Thanks again for the wonderful article 😊
-Chelsea
IG: @chelseajknapp


And…

At the end of the recent article on marriage, there was a question about the term “blood is thicker than water.” I think it is a grabble. The kernel of truth is that family bonds are indeed strong and difficult to replace. However, when people use that term, it is often to excuse poor behavior on the part of family members who are themselves failing to live up to that standard. It’s a way of getting nice people to stand down and not hold people accountable.

Anyway, that’s my quick two-cents. Nice article, by the way.
~Ryan Toll (aka Philosophical Bear)

Both of their positions were that “Blood is thicker than water” had been inverted by the enemy. Could it be?

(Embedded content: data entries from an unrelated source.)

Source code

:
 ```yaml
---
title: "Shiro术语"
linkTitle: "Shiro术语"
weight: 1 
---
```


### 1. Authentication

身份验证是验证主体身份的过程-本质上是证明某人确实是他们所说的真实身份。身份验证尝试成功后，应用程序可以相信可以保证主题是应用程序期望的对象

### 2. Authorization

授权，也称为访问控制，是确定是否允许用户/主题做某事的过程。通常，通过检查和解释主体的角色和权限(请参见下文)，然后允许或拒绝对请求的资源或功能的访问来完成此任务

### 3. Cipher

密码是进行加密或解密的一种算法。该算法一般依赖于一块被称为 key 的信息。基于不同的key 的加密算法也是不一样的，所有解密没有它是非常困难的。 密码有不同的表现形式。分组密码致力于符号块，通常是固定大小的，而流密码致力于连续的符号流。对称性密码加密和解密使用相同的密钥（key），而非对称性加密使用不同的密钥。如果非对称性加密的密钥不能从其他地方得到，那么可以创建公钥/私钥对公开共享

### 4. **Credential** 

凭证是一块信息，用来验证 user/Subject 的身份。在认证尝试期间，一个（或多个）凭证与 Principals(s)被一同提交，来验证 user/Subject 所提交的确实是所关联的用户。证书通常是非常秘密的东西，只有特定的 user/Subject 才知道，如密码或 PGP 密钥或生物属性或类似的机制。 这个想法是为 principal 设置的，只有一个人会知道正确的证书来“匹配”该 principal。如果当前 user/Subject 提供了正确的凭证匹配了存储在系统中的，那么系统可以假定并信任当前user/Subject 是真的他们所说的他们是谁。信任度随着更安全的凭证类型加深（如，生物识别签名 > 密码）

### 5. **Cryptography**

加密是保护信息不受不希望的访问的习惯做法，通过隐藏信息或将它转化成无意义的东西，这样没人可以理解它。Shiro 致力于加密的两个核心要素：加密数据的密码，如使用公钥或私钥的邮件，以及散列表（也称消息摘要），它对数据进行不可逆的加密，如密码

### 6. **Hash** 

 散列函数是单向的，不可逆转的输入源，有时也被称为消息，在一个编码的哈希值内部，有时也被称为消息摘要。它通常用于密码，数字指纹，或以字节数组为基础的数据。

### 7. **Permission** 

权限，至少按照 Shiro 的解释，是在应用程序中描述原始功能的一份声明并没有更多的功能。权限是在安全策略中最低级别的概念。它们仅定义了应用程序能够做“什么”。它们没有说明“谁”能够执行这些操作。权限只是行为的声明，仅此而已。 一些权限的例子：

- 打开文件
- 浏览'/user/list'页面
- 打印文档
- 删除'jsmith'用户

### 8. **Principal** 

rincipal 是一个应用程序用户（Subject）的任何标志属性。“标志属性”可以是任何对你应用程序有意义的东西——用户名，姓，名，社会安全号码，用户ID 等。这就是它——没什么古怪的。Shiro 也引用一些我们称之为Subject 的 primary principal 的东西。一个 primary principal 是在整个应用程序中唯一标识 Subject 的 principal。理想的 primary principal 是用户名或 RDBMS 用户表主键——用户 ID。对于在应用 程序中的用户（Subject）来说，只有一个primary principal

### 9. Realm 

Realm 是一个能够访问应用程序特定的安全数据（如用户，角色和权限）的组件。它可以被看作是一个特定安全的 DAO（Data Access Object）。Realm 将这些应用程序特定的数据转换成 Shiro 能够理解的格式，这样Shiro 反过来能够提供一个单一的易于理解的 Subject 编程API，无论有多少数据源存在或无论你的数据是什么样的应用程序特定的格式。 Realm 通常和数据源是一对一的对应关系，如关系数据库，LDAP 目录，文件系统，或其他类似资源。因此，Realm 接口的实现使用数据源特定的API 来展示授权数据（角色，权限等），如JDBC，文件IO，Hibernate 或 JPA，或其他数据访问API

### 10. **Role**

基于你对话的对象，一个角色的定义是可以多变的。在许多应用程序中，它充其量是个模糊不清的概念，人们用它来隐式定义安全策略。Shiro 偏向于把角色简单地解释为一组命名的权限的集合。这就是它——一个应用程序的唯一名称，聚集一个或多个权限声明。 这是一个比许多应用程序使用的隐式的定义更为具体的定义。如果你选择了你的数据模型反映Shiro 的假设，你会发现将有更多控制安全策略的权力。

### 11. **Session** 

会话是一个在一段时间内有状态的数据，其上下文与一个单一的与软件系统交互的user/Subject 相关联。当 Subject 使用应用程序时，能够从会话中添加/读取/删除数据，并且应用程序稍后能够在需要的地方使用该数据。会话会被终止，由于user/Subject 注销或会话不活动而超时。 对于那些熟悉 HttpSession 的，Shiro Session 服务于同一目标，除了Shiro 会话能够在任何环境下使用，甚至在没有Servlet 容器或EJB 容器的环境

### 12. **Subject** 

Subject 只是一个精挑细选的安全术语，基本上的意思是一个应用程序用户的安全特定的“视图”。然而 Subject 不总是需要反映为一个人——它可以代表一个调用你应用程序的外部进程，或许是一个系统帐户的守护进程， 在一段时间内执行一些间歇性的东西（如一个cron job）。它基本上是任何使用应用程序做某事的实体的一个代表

Family being more important than friendship seemed to be a basic truth; of course, a family that lives together will be closer than friendships that may come and go.
Even with the knowing that most pain, sorrow, and abuse comes from family or “blood”, I still never reached the point to truly consider it a spell.

Ryan and Chelsea posed a great challenge to a common phrase mindlessly repeated. And, if true, it could be a powerful spell breaker that would enable relations of choice to be viewed as more important than ones born out of blood.

After some basic research on the matter,

I found that the earliest form of “Blood is thicker than water” did come from the phrase: “The blood of the covenant is thicker than the water of the womb. ”
They were right! The meaning of this phrase is actually the complete opposite of the way we use it. The real meaning is that bonds consciously chosen, are more important than the ones you were forced into through genetics, or “water of the womb”. They flipped it using inversion on us once again.

Isaiah 29:16
“Surely your turning of things upside down shall be esteemed as the potter’s clay..”

As all Bears can attest, bonding with those of like “minds” and “spirit” can be so much more meaningful and deeper than those of blood relations. I recently had a Bear over to my house to help on the homestead for the day and have dinner together afterwards. My wife asked me what his and his wife’s names were. I responded, “I don’t know; I only know his Bear name.”

Someone was coming over that we never met, to give hours of free labor and his pregnant wife even came over afterwards to join us for dinner. We didn’t even know each other’s names! They weren’t family, they were Bears. But, that’s exactly what happened, and it happens all the time in Beartaria. Blood is not thicker than water. However, a Blood Covenant is thicker than the water of the womb!

Anyone who’s been in war or a life threatening situation can attest, the bonds created in those moments truly go against the spell “blood is thicker than water”. How can one say their loyalty or bond can be any stronger than with one who is willing to lay down their life for yours? Many family members would not do the same.

Well Bears, this is what “Iron Sharpening Iron” looks like.

Two Bears on the “Right Hand Path” of Truth identified a potential “Grabble” or “Spell”, they took the time to mail me and share this information in hopes it would empower others. Well Bears, your wish is my command!

“The Blood of the Covenant is thicker than the Water of The Womb!”

Amen to that, and Amen to all Bears who already knew this Truth. There is no greater bond than humans living in Logos under the Almighty Lord God by choice. Beartaria is here! Beartaria is in the heart of every Bear, and it is this brotherhood and sisterhood of Truth that binds us greater than the water in the womb!